• _EXERCISE DESCRIPTION_
The answer is to be one number: the count of lines in this listing that have the string "developer".

====================

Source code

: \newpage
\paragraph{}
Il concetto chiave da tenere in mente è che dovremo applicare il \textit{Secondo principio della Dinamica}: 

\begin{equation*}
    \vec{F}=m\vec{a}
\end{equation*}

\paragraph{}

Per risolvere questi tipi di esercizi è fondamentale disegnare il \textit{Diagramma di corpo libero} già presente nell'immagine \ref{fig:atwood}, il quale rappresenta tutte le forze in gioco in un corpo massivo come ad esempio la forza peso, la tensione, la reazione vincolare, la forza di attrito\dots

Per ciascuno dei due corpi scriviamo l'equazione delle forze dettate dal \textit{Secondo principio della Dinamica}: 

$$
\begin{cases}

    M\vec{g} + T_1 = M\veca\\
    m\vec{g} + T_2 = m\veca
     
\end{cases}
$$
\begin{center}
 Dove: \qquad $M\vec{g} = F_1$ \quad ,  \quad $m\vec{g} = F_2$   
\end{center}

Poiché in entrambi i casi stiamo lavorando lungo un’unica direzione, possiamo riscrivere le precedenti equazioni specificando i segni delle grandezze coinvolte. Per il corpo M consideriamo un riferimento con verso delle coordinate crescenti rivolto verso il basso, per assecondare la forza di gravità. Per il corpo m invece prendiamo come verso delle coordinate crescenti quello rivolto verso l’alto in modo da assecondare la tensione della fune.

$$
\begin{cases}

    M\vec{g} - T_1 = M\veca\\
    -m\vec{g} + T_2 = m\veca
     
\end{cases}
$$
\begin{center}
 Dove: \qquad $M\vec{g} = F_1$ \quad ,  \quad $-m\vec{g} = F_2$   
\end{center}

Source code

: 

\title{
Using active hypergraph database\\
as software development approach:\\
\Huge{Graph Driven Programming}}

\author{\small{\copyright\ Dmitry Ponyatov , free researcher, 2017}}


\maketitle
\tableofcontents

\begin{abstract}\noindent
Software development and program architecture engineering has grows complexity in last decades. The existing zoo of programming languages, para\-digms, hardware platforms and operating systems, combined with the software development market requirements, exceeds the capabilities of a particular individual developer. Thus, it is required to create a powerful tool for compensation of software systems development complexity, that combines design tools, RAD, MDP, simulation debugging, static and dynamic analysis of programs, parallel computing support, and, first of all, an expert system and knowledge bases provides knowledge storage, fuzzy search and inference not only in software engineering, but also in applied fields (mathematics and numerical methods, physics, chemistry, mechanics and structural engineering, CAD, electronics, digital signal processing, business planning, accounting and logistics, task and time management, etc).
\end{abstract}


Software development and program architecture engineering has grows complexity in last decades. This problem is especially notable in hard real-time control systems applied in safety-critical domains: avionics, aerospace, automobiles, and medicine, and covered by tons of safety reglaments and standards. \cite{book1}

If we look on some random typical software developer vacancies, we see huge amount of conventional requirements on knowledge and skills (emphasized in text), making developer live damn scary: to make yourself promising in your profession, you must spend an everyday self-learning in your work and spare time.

====================

• _ANSWER TO THIS EXERCISE_
2